Portugal’s government has received parliamentary approval for the most ambitious rollback of austerity measures that has been attempted by any bailout EU member state. The left-leaning coalition, which is led by the Socialist Party’s Antonio Costa, hopes to encourage the country’s economic recovery by bolstering demand instead.
The 2016 budget includes provisions to remove spending cuts that were forced on the state as part of its bailout from international lenders, the IMF and the EU. Such measures include increasing the minimum wage, reinstating four public holidays and revoking additional tax fees that were introduced during the height of the country’s economic crisis.
The budget also assumes that the economy will grow by 1.8 percent this year – a figure that various analysts have disputed, particularly given the 1.5 percent growth achieved in 2015.

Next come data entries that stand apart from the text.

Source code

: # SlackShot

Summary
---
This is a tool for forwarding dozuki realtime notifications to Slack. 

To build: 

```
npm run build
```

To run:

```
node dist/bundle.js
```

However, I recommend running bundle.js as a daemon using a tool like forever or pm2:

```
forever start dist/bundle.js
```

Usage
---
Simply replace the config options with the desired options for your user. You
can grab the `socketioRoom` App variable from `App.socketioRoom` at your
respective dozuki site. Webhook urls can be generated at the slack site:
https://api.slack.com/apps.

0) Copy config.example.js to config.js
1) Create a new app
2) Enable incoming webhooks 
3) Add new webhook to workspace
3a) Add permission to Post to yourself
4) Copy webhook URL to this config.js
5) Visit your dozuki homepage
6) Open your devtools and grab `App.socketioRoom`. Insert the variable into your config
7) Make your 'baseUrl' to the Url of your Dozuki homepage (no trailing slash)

According to Reuters, the EU has countered by increasing pressure for the coalition government to reduce the budget deficit to 2.2 percent of the GDP – more than was previously planned. As such, European authorities argue that modest growth and increasing purchasing power are not enough to aid recovery without spending cuts also being put in place.
Despite the government’s optimism over its populist plans, which will undoubtedly come as a great relief to the Portuguese population, whether they will actually work is highly debatable. The coalition’s performance so far has raised reason for doubt: since coming to power last November, unemployment increased in the fourth quarter, while business confidence has also fallen.
With growing pressure from the EU and disappointing growth set to continue, Portugal’s ambitious government may have no choice but to depart from its strong anti-austerity stance, as was the case for Greece’s Syriza Party last year.